§ **Problem statement**
Give back the entries exactly as they read, leaving each image out.

#####

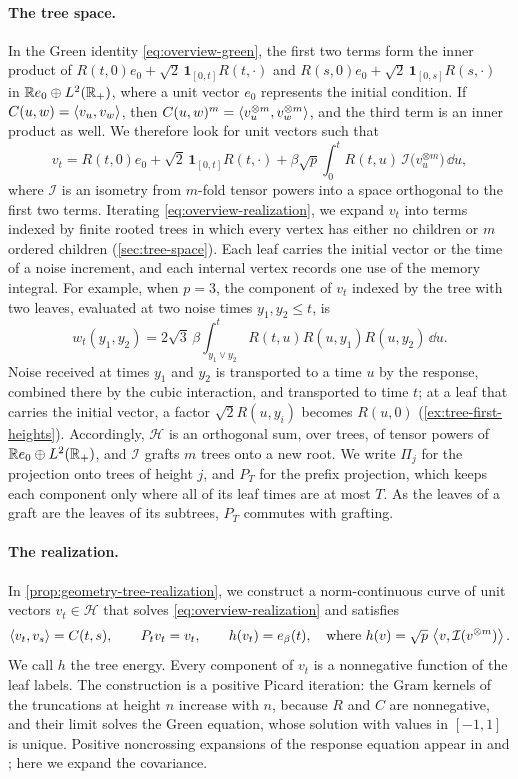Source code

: \paragraph{The tree space.}
In the Green identity \eqref{eq:overview-green}, the first two terms form the inner product of $R(t,0)e_0+\sqrt2\,\mathbf1_{[0,t]}R(t,\cdot)$ and $R(s,0)e_0+\sqrt2\,\mathbf1_{[0,s]}R(s,\cdot)$ in $\R e_0\oplus L^2(\R_+)$, where a unit vector $e_0$ represents the initial condition. If $C(u,w)=\ip{v_u}{v_w}$, then $C(u,w)^m=\ip{v_u^{\otimes m}}{v_w^{\otimes m}}$, and the third term is an inner product as well. We therefore look for unit vectors such that
\begin{equation}\label{eq:overview-realization}
 v_t=R(t,0)e_0+\sqrt2\,\mathbf1_{[0,t]}R(t,\cdot)
 +\beta\sqrt p\int_0^tR(t,u)\,\mathcal I\bigl(v_u^{\otimes m}\bigr)\,\dd u,
\end{equation}
where $\mathcal I$ is an isometry from $m$-fold tensor powers into a space orthogonal to the first two terms. Iterating \eqref{eq:overview-realization}, we expand $v_t$ into terms indexed by finite rooted trees in which every vertex has either no children or $m$ ordered children (\cref{sec:tree-space}). Each leaf carries the initial vector or the time of a noise increment, and each internal vertex records one use of the memory integral. For example, when $p=3$, the component of $v_t$ indexed by the tree with two leaves, evaluated at two noise times $y_1,y_2\le t$, is
\[
 w_t(y_1,y_2)=2\sqrt3\,\beta\int_{y_1\vee y_2}^tR(t,u)R(u,y_1)R(u,y_2)\,\dd u .
\]
Noise received at times $y_1$ and $y_2$ is transported to a time $u$ by the response, combined there by the cubic interaction, and transported to time $t$; at a leaf that carries the initial vector, a factor $\sqrt2R(u,y_i)$ becomes $R(u,0)$ (\cref{ex:tree-first-heights}). Accordingly, $\mathcal H$ is an orthogonal sum, over trees, of tensor powers of $\R e_0\oplus L^2(\R_+)$, and $\mathcal I$ grafts $m$ trees onto a new root. We write $\Pi_j$ for the projection onto trees of height $j$, and $P_T$ for the prefix projection, which keeps each component only where all of its leaf times are at most $T$. As the leaves of a graft are the leaves of its subtrees, $P_T$ commutes with grafting.

\paragraph{The realization.}
In \cref{prop:geometry-tree-realization}, we construct a norm-continuous curve of unit vectors $v_t\in\mathcal H$ that solves \eqref{eq:overview-realization} and satisfies
\[
 \ip{v_t}{v_s}=C(t,s),\qquad P_tv_t=v_t,\qquad
 h(v_t)=e_\beta(t),\quad\text{where }h(v)=\sqrt p\,\ip{v}{\mathcal I(v^{\otimes m})}.
\]
We call $h$ the tree energy. Every component of $v_t$ is a nonnegative function of the leaf labels. The construction is a positive Picard iteration: the Gram kernels of the truncations at height $n$ increase with $n$, because $R$ and $C$ are nonnegative, and their limit solves the Green equation, whose solution with values in $[-1,1]$ is unique. Positive noncrossing expansions of the response equation appear in \cite[Section~2.1]{guionnetmazza2005} and \cite[Section~2]{dgm2007}; here we expand the covariance.

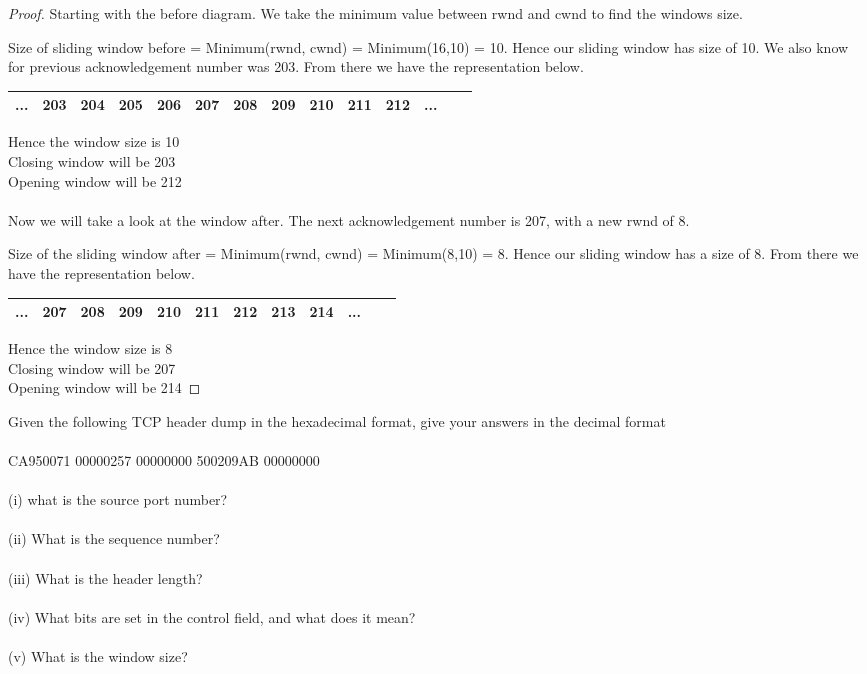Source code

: \documentclass[12pt]{article}
\newenvironment{exercise}[2][Exercise]{\begin{trivlist}
\item[\hskip \labelsep {\bfseries #1}\hskip \labelsep {\bfseries #2.}]}{\end{trivlist}}
\begin{document}
\begin{proof}
Starting with the before diagram. We take the minimum value between rwnd and cwnd to find the windows size.

Size of sliding window before = Minimum(rwnd, cwnd) = Minimum(16,10) = 10. Hence our sliding window has size of 10. We also know for previous acknowledgement number was 203. From there we have the representation below. 

\begin{center}
\begin{tabular}{|c|c|c|c|c|c|c|c|c|c|c|c|c|c|}
\hline
 ... & 203 & 204 & 205 & 206 & 207 & 208 & 209 & 210 & 211 & 212 & ... \\
 \hline 
\end{tabular}
\end{center}
Hence the window size is 10 \\ 
Closing window will be 203 \\ 
Opening window will be 212 \\ \\ 
Now we will take a look at the window after. The next acknowledgement number is 207, with a new rwnd of 8. 

Size of the sliding window after = Minimum(rwnd, cwnd) = Minimum(8,10) = 8. Hence our sliding window has a size of 8. 
From there we have the representation below. 

\begin{center}
\begin{tabular}{|c|c|c|c|c|c|c|c|c|c|c|c|}
\hline
 ... & 207 & 208 & 209 & 210 & 211 & 212 & 213 & 214 & ... \\
 \hline 
\end{tabular}
\end{center}
Hence the window size is 8 \\ 
Closing window will be 207 \\
Opening window will be 214
\end{proof}

\begin{exercise}{15}
Given the following TCP header dump in the hexadecimal format, give your answers in
the decimal format \\ \\
CA950071 00000257 00000000 500209AB 00000000 \\ \\
(i) what is the source port number? \\ \\
(ii) What is the sequence number? \\ \\ 
(iii) What is the header length? \\ \\
(iv) What bits are set in the control field, and what does it mean? \\ \\ 
(v) What is the window size?
\end{exercise}
\end{document}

#####

§ **Expected output**
Source code

: \paragraph{The tree space.}
In the Green identity \eqref{eq:overview-green}, the first two terms form the inner product of $R(t,0)e_0+\sqrt2\,\mathbf1_{[0,t]}R(t,\cdot)$ and $R(s,0)e_0+\sqrt2\,\mathbf1_{[0,s]}R(s,\cdot)$ in $\R e_0\oplus L^2(\R_+)$, where a unit vector $e_0$ represents the initial condition. If $C(u,w)=\ip{v_u}{v_w}$, then $C(u,w)^m=\ip{v_u^{\otimes m}}{v_w^{\otimes m}}$, and the third term is an inner product as well. We therefore look for unit vectors such that
\begin{equation}\label{eq:overview-realization}
 v_t=R(t,0)e_0+\sqrt2\,\mathbf1_{[0,t]}R(t,\cdot)
 +\beta\sqrt p\int_0^tR(t,u)\,\mathcal I\bigl(v_u^{\otimes m}\bigr)\,\dd u,
\end{equation}
where $\mathcal I$ is an isometry from $m$-fold tensor powers into a space orthogonal to the first two terms. Iterating \eqref{eq:overview-realization}, we expand $v_t$ into terms indexed by finite rooted trees in which every vertex has either no children or $m$ ordered children (\cref{sec:tree-space}). Each leaf carries the initial vector or the time of a noise increment, and each internal vertex records one use of the memory integral. For example, when $p=3$, the component of $v_t$ indexed by the tree with two leaves, evaluated at two noise times $y_1,y_2\le t$, is
\[
 w_t(y_1,y_2)=2\sqrt3\,\beta\int_{y_1\vee y_2}^tR(t,u)R(u,y_1)R(u,y_2)\,\dd u .
\]
Noise received at times $y_1$ and $y_2$ is transported to a time $u$ by the response, combined there by the cubic interaction, and transported to time $t$; at a leaf that carries the initial vector, a factor $\sqrt2R(u,y_i)$ becomes $R(u,0)$ (\cref{ex:tree-first-heights}). Accordingly, $\mathcal H$ is an orthogonal sum, over trees, of tensor powers of $\R e_0\oplus L^2(\R_+)$, and $\mathcal I$ grafts $m$ trees onto a new root. We write $\Pi_j$ for the projection onto trees of height $j$, and $P_T$ for the prefix projection, which keeps each component only where all of its leaf times are at most $T$. As the leaves of a graft are the leaves of its subtrees, $P_T$ commutes with grafting.

\paragraph{The realization.}
In \cref{prop:geometry-tree-realization}, we construct a norm-continuous curve of unit vectors $v_t\in\mathcal H$ that solves \eqref{eq:overview-realization} and satisfies
\[
 \ip{v_t}{v_s}=C(t,s),\qquad P_tv_t=v_t,\qquad
 h(v_t)=e_\beta(t),\quad\text{where }h(v)=\sqrt p\,\ip{v}{\mathcal I(v^{\otimes m})}.
\]
We call $h$ the tree energy. Every component of $v_t$ is a nonnegative function of the leaf labels. The construction is a positive Picard iteration: the Gram kernels of the truncations at height $n$ increase with $n$, because $R$ and $C$ are nonnegative, and their limit solves the Green equation, whose solution with values in $[-1,1]$ is unique. Positive noncrossing expansions of the response equation appear in \cite[Section~2.1]{guionnetmazza2005} and \cite[Section~2]{dgm2007}; here we expand the covariance.

Source code

: \documentclass[12pt]{article}
\newenvironment{exercise}[2][Exercise]{\begin{trivlist}
\item[\hskip \labelsep {\bfseries #1}\hskip \labelsep {\bfseries #2.}]}{\end{trivlist}}
\begin{document}
\begin{proof}
Starting with the before diagram. We take the minimum value between rwnd and cwnd to find the windows size.

Size of sliding window before = Minimum(rwnd, cwnd) = Minimum(16,10) = 10. Hence our sliding window has size of 10. We also know for previous acknowledgement number was 203. From there we have the representation below. 

\begin{center}
\begin{tabular}{|c|c|c|c|c|c|c|c|c|c|c|c|c|c|}
\hline
 ... & 203 & 204 & 205 & 206 & 207 & 208 & 209 & 210 & 211 & 212 & ... \\
 \hline 
\end{tabular}
\end{center}
Hence the window size is 10 \\ 
Closing window will be 203 \\ 
Opening window will be 212 \\ \\ 
Now we will take a look at the window after. The next acknowledgement number is 207, with a new rwnd of 8. 

Size of the sliding window after = Minimum(rwnd, cwnd) = Minimum(8,10) = 8. Hence our sliding window has a size of 8. 
From there we have the representation below. 

\begin{center}
\begin{tabular}{|c|c|c|c|c|c|c|c|c|c|c|c|}
\hline
 ... & 207 & 208 & 209 & 210 & 211 & 212 & 213 & 214 & ... \\
 \hline 
\end{tabular}
\end{center}
Hence the window size is 8 \\ 
Closing window will be 207 \\
Opening window will be 214
\end{proof}

\begin{exercise}{15}
Given the following TCP header dump in the hexadecimal format, give your answers in
the decimal format \\ \\
CA950071 00000257 00000000 500209AB 00000000 \\ \\
(i) what is the source port number? \\ \\
(ii) What is the sequence number? \\ \\ 
(iii) What is the header length? \\ \\
(iv) What bits are set in the control field, and what does it mean? \\ \\ 
(v) What is the window size?
\end{exercise}
\end{document}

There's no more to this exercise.